Chris, what is most striking about your piece is not the reporting of events, but the relentless effort to frame every development through the prism of impending collapse.
Throughout the article, readers are presented not with objective analysis, but with a succession of loaded phrases and assumptions designed to reinforce a predetermined narrative. A premiership is described as "flailing", potential rivals are elevated into waiting successors, and routine political disagreement is transformed into evidence of a government supposedly on the verge of disintegration.
What is conspicuously absent is any serious examination of the reality facing any government today. Defence spending does not emerge from thin air. Every additional pound committed to the armed forces must either be raised through taxation, borrowed, or diverted from another area of public expenditure. That is not a political slogan.

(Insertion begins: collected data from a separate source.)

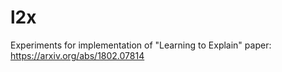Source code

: # l2x
Experiments for implementation of "Learning to Explain" paper: https://arxiv.org/abs/1802.07814
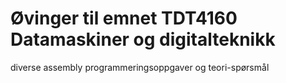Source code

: # Øvinger til emnet TDT4160 Datamaskiner og digitalteknikk

diverse assembly programmeringsoppgaver og teori-spørsmål
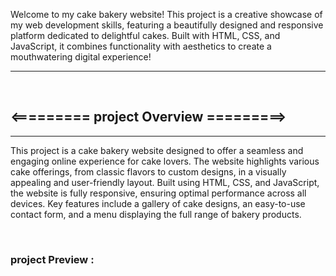 <p>
Welcome to my cake bakery website! This project is a creative showcase of my web development skills, featuring a beautifully designed and responsive platform dedicated to delightful cakes. Built with HTML, CSS, and JavaScript, it combines functionality with aesthetics to create a mouthwatering digital experience!</p>
<hr>
<br>
<h2><========= project Overview =========></h2>
<hr>
<p>This project is a cake bakery website designed to offer a seamless and engaging online experience for cake lovers. The website highlights various cake offerings, from classic flavors to custom designs, in a visually appealing and user-friendly layout. Built using HTML, CSS, and JavaScript, the website is fully responsive, ensuring optimal performance across all devices. Key features include a gallery of cake designs, an easy-to-use contact form, and a menu displaying the full range of bakery products. </p>
<br>
<h3>project Preview :</h3>


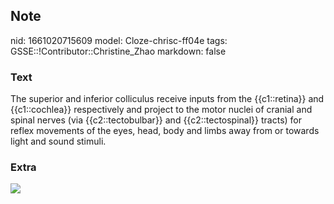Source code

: ## Note
nid: 1661020715609
model: Cloze-chrisc-ff04e
tags: GSSE::!Contributor::Christine_Zhao
markdown: false

### Text
<div>
  <div>
    <div>
      <div>
        The superior and inferior colliculus receive inputs from
        the {{c1::retina}} and {{c1::cochlea}} respectively and
        project to the motor nuclei of cranial and spinal nerves
        (via {{c2::tectobulbar}} and {{c2::tectospinal}} tracts)
        for reflex movements of the eyes, head, body and limbs away
        from or towards light and sound stimuli.
      </div>
    </div>
  </div>
</div>

### Extra
<img src="Rubrospinal_tract.jpg">
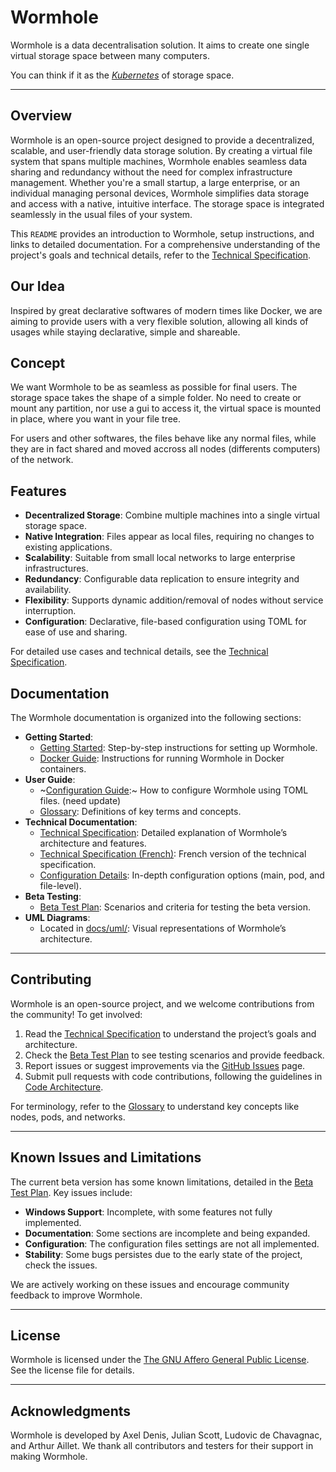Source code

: # Wormhole

Wormhole is a data decentralisation solution. It aims to create one single virtual storage space between many computers.

You can think if it as the *[Kubernetes](https://github.com/kubernetes/kubernetes)* of storage space.

---

## Overview

Wormhole is an open-source project designed to provide a decentralized, scalable, and user-friendly data storage solution. By creating a virtual file system that spans multiple machines, Wormhole enables seamless data sharing and redundancy without the need for complex infrastructure management. Whether you're a small startup, a large enterprise, or an individual managing personal devices, Wormhole simplifies data storage and access with a native, intuitive interface. The storage space is integrated seamlessly in the usual files of your system.

This `README` provides an introduction to Wormhole, setup instructions, and links to detailed documentation. For a comprehensive understanding of the project's goals and technical details, refer to the [Technical Specification](docs/technical/technical_spec.md).

## Our Idea

Inspired by great declarative softwares of modern times like Docker, we are aiming to provide users with a very flexible solution, allowing all kinds of usages while staying declarative, simple and shareable.

## Concept

We want Wormhole to be as seamless as possible for final users. The storage space takes the shape of a simple folder. No need to create or mount any partition, nor use a gui to access it, the virtual space is mounted in place, where you want in your file tree.

For users and other softwares, the files behave like any normal files, while they are in fact shared and moved accross all nodes (differents computers) of the network.

## Features

- **Decentralized Storage**: Combine multiple machines into a single virtual storage space.
- **Native Integration**: Files appear as local files, requiring no changes to existing applications.
- **Scalability**: Suitable from small local networks to large enterprise infrastructures.
- **Redundancy**: Configurable data replication to ensure integrity and availability.
- **Flexibility**: Supports dynamic addition/removal of nodes without service interruption.
- **Configuration**: Declarative, file-based configuration using TOML for ease of use and sharing.

For detailed use cases and technical details, see the [Technical Specification](docs/technical/technical_spec.md).

## Documentation

The Wormhole documentation is organized into the following sections:

- **Getting Started**:
  - [Getting Started](docs/getting-started/getting_started.md): Step-by-step instructions for setting up Wormhole.
  - [Docker Guide](docs/getting-started/docker_guide.md): Instructions for running Wormhole in Docker containers.
- **User Guide**:
  - ~[Configuration Guide](docs/user-guide/configuration.md):~ How to configure Wormhole using TOML files. (need update)
  - [Glossary](docs/user-guide/glossary.md): Definitions of key terms and concepts.
- **Technical Documentation**:
  - [Technical Specification](docs/technical/technical_spec.md): Detailed explanation of Wormhole’s architecture and features.
  - [Technical Specification (French)](docs/technical/technical_spec_fr.md): French version of the technical specification.
  - [Configuration Details](docs/technical/configuration/): In-depth configuration options (main, pod, and file-level).
- **Beta Testing**:
  - [Beta Test Plan](docs/beta-testing/beta_test_plan.md): Scenarios and criteria for testing the beta version.
- **UML Diagrams**:
  - Located in [docs/uml/](docs/uml/): Visual representations of Wormhole’s architecture.

---

## Contributing

Wormhole is an open-source project, and we welcome contributions from the community! To get involved:

1. Read the [Technical Specification](docs/technical/technical_spec.md) to understand the project’s goals and architecture.
2. Check the [Beta Test Plan](docs/beta-testing/beta_test_plan.md) to see testing scenarios and provide feedback.
3. Report issues or suggest improvements via the [GitHub Issues](https://github.com/Agartha-Software/Wormhole/issues) page.
4. Submit pull requests with code contributions, following the guidelines in [Code Architecture](docs/technical/architecture/code_architecture.md).

For terminology, refer to the [Glossary](docs/user-guide/glossary.md) to understand key concepts like nodes, pods, and networks.

---

## Known Issues and Limitations

The current beta version has some known limitations, detailed in the [Beta Test Plan](docs/beta-testing/beta_test_plan.md). Key issues include:

- **Windows Support**: Incomplete, with some features not fully implemented.
- **Documentation**: Some sections are incomplete and being expanded.
- **Configuration**: The configuration files settings are not all implemented.
- **Stability**: Some bugs persistes due to the early state of the project, check the issues.

We are actively working on these issues and encourage community feedback to improve Wormhole.

---

## License

Wormhole is licensed under the [The GNU Affero General Public License](LICENSE.txt). See the license file for details.

---

## Acknowledgments

Wormhole is developed by Axel Denis, Julian Scott, Ludovic de Chavagnac, and Arthur Aillet. We thank all contributors and testers for their support in making Wormhole.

It is a fiscal fact.
You devote considerable attention to those criticising the Defence Investment Plan, yet remarkably little attention to what their alternative would be. If the spending settlement is inadequate, what precisely should replace it? Where would the money come from? Which taxes should rise, or which public services should face reductions? These are the questions that matter.
The article also appears determined to portray every resignation as a judgement on Sir Keir Starmer's leadership while giving scant consideration to the possibility that ministers can disagree on policy without it amounting to an existential crisis for the government. Westminster may enjoy perpetual leadership speculation, but governing a country requires rather more than gossip, intrigue and anonymous briefings.
Perhaps the greatest weakness in your analysis is the assumption that political commentary can substitute for political reality. The government remains in office with a substantial parliamentary majority, inflation has fallen significantly from its peak, economic growth has returned, and major policy decisions continue to be implemented. Whether one supports the government or not, those are facts rather than interpretations.
In the end, your article says far more about the current appetite among sections of the media for leadership drama than it does about the actual condition of the government. The country deserves analysis grounded in evidence, not a running commentary built upon Westminster's favourite pastime: predicting the imminent downfall of every Prime Minister.